In the production of concrete, the primary ingredient, Portland cement powder, typically provides mechanical strength and binding properties. While most concrete producers worldwide use this type of cement in their mixtures, many new alternative binders now exist that can partially or even totally replace it. Many of these alternatives are formulated to have similar and, in some cases, improved performance to that of ordinary Portland cement. My research group is looking at how to move from conventional Portland cement to alternative or non-Portland cement binders with better environmental results and improved durability. We primarily focus on two ways of doing this:

  1. Use more environmentally-friendly binders: We are using binders that don’t require as much heat or energy to be produced and thus reduce the amount of harmful emissions into the atmosphere. The production of Portland cement requires a significant amount of heat and burns high amounts of calcium carbonate (CaCO3), which releases CO2 into the atmosphere. The release of this harmful greenhouse gas is often seen as the “ugly” side of the concrete industry. The reality is that when compared to many other building materials such as iron or steel, Portland cement production is better controlled, with significantly lower emissions. However, the cement industry has not done a great job over the last few decades in reducing these amounts or in achieving historically low levels.

    Fortunately, there are now several other binder systems on the market that don’t require as much energy for production and that have similar and, in some cases, better qualities than Portland cement. Yet, their long-term history and research performance is limited, making their use in the field minimal compared to Portland cement. Research like ours is designed to reverse this trend by increasing our understanding of how these alternative binders perform.

  2. Use waste materials in concrete: In addition to better understanding the use of alternative binder systems, our group also focuses on how we can utilize waste material to increase our concrete’s performance. This ultimately has two positive effects: reduces the amount of waste being landfilled and thus recycles materials; and reduces the amount of cement used in concrete, ultimately reducing harmful emissions.
TxDOT Project

Evaluating the long-term durability of concrete blocks. Concrete exposure site, Freeman Center, San Marcos, TX

TxDOT Project

Concrete test specimens being cast by student researchers

TxDOT Project

Most recently, our team was awarded a research project by the Texas Department of Transportation (TxDOT) designed to accelerate the construction time of Texas highways and bridges through the use of rapid setting hydraulic cements. We will investigate the feasibility and potential of using these materials in structural concrete.
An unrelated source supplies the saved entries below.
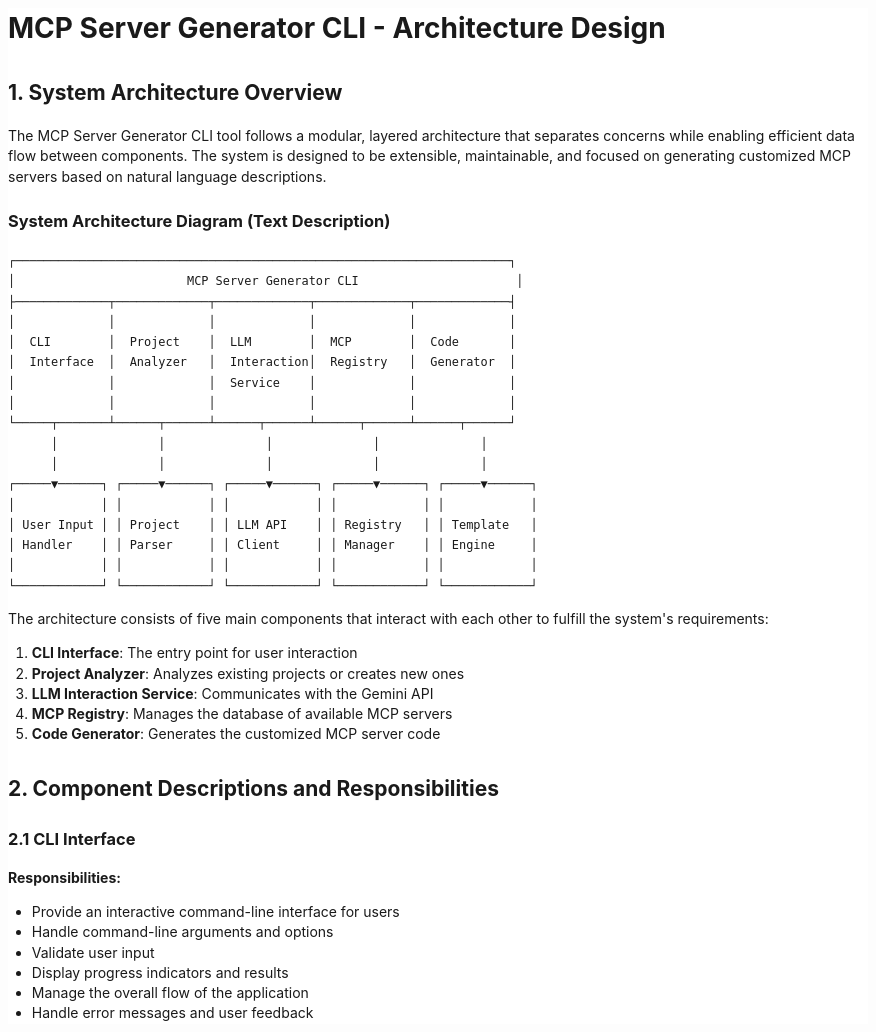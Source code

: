 # MCP Server Generator CLI - Architecture Design

## 1. System Architecture Overview

The MCP Server Generator CLI tool follows a modular, layered architecture that separates concerns while enabling efficient data flow between components. The system is designed to be extensible, maintainable, and focused on generating customized MCP servers based on natural language descriptions.

### System Architecture Diagram (Text Description)

```
┌─────────────────────────────────────────────────────────────────────┐
│                        MCP Server Generator CLI                      │
├─────────────┬─────────────┬─────────────┬─────────────┬─────────────┤
│             │             │             │             │             │
│  CLI        │  Project    │  LLM        │  MCP        │  Code       │
│  Interface  │  Analyzer   │  Interaction│  Registry   │  Generator  │
│             │             │  Service    │             │             │
│             │             │             │             │             │
└─────┬───────┴──────┬──────┴──────┬──────┴──────┬──────┴──────┬──────┘
      │              │              │              │              │
      │              │              │              │              │
┌─────▼──────┐ ┌─────▼──────┐ ┌─────▼──────┐ ┌─────▼──────┐ ┌─────▼──────┐
│            │ │            │ │            │ │            │ │            │
│ User Input │ │ Project    │ │ LLM API    │ │ Registry   │ │ Template   │
│ Handler    │ │ Parser     │ │ Client     │ │ Manager    │ │ Engine     │
│            │ │            │ │            │ │            │ │            │
└────────────┘ └────────────┘ └────────────┘ └────────────┘ └────────────┘
```

The architecture consists of five main components that interact with each other to fulfill the system's requirements:

1. **CLI Interface**: The entry point for user interaction
2. **Project Analyzer**: Analyzes existing projects or creates new ones
3. **LLM Interaction Service**: Communicates with the Gemini API
4. **MCP Registry**: Manages the database of available MCP servers
5. **Code Generator**: Generates the customized MCP server code

## 2. Component Descriptions and Responsibilities

### 2.1 CLI Interface

**Responsibilities:**
- Provide an interactive command-line interface for users
- Handle command-line arguments and options
- Validate user input
- Display progress indicators and results
- Manage the overall flow of the application
- Handle error messages and user feedback
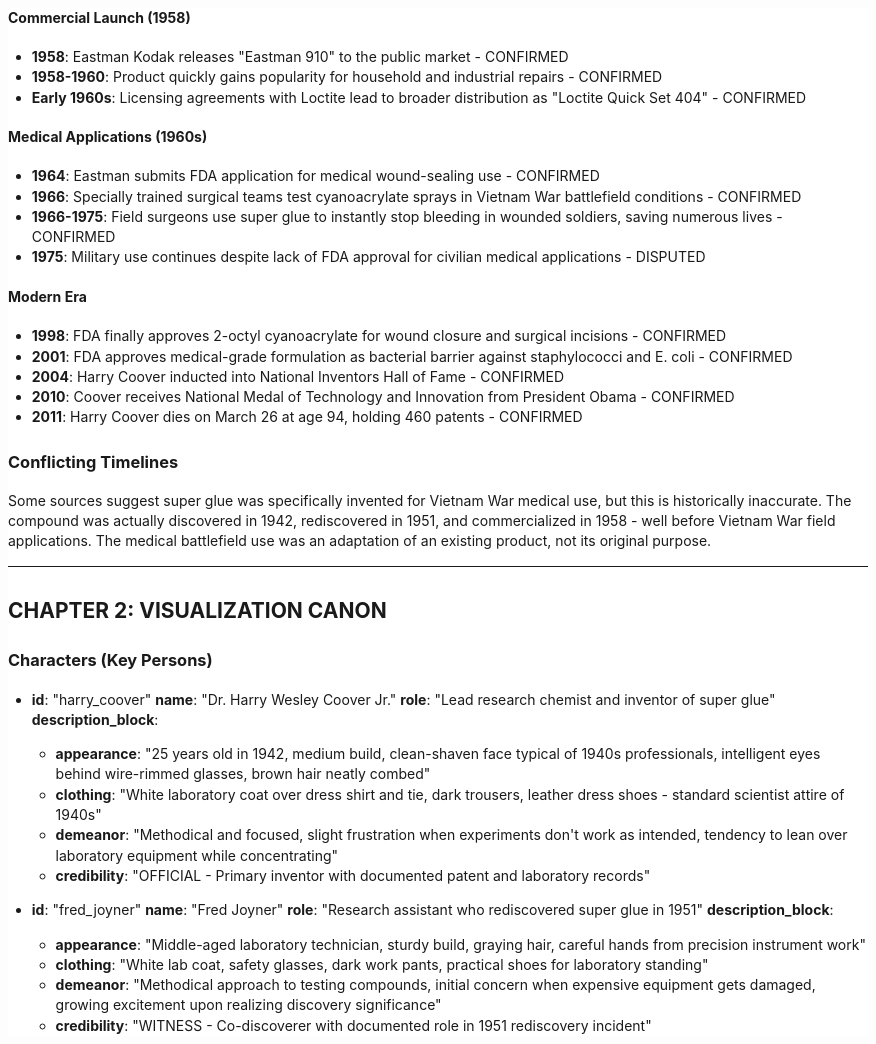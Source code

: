 #### Commercial Launch (1958)
- **1958**: Eastman Kodak releases "Eastman 910" to the public market - CONFIRMED
- **1958-1960**: Product quickly gains popularity for household and industrial repairs - CONFIRMED
- **Early 1960s**: Licensing agreements with Loctite lead to broader distribution as "Loctite Quick Set 404" - CONFIRMED

#### Medical Applications (1960s)
- **1964**: Eastman submits FDA application for medical wound-sealing use - CONFIRMED
- **1966**: Specially trained surgical teams test cyanoacrylate sprays in Vietnam War battlefield conditions - CONFIRMED
- **1966-1975**: Field surgeons use super glue to instantly stop bleeding in wounded soldiers, saving numerous lives - CONFIRMED
- **1975**: Military use continues despite lack of FDA approval for civilian medical applications - DISPUTED

#### Modern Era
- **1998**: FDA finally approves 2-octyl cyanoacrylate for wound closure and surgical incisions - CONFIRMED
- **2001**: FDA approves medical-grade formulation as bacterial barrier against staphylococci and E. coli - CONFIRMED
- **2004**: Harry Coover inducted into National Inventors Hall of Fame - CONFIRMED
- **2010**: Coover receives National Medal of Technology and Innovation from President Obama - CONFIRMED
- **2011**: Harry Coover dies on March 26 at age 94, holding 460 patents - CONFIRMED

### Conflicting Timelines
Some sources suggest super glue was specifically invented for Vietnam War medical use, but this is historically inaccurate. The compound was actually discovered in 1942, rediscovered in 1951, and commercialized in 1958 - well before Vietnam War field applications. The medical battlefield use was an adaptation of an existing product, not its original purpose.

---

## CHAPTER 2: VISUALIZATION CANON

### Characters (Key Persons)

- **id**: "harry_coover"
  **name**: "Dr. Harry Wesley Coover Jr."
  **role**: "Lead research chemist and inventor of super glue"
  **description_block**:
    - **appearance**: "25 years old in 1942, medium build, clean-shaven face typical of 1940s professionals, intelligent eyes behind wire-rimmed glasses, brown hair neatly combed"
    - **clothing**: "White laboratory coat over dress shirt and tie, dark trousers, leather dress shoes - standard scientist attire of 1940s"
    - **demeanor**: "Methodical and focused, slight frustration when experiments don't work as intended, tendency to lean over laboratory equipment while concentrating"
    - **credibility**: "OFFICIAL - Primary inventor with documented patent and laboratory records"

- **id**: "fred_joyner"
  **name**: "Fred Joyner"
  **role**: "Research assistant who rediscovered super glue in 1951"
  **description_block**:
    - **appearance**: "Middle-aged laboratory technician, sturdy build, graying hair, careful hands from precision instrument work"
    - **clothing**: "White lab coat, safety glasses, dark work pants, practical shoes for laboratory standing"
    - **demeanor**: "Methodical approach to testing compounds, initial concern when expensive equipment gets damaged, growing excitement upon realizing discovery significance"
    - **credibility**: "WITNESS - Co-discoverer with documented role in 1951 rediscovery incident"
Texas Department of Transportation (TxDOT) Concrete Exposure Site located in Cedar Park, TX
Texas Department of Transportation (TxDOT)
Concrete exposure site, Cedar Park, TX

For this project, we are looking at some interesting alternative binders. These are considered rapid-setting/hardening cements because they can become as strong as 28-day-old Portland cement concrete in a matter of just a few hours! Because of this unique characteristic, these binders are often used in repair applications that need to be completed as quickly as possible, such as highway pavement and lane/traffic closures. However, they have very little use in structural concrete such as columns, beams, piers, etc. due to their limited research in long-term performance. In fact, they are currently NOT allowed to be used in structural concrete at all in TxDOT specifications because of this.

But because of their fast-setting characteristics, these alternative binders have the potential for use in bridge and road construction, greatly reducing the length of these projects. This will ideally bring significant cost savings to a construction project, increase safety, and ease the burden millions of frustrated drivers feel when commuting through construction projects.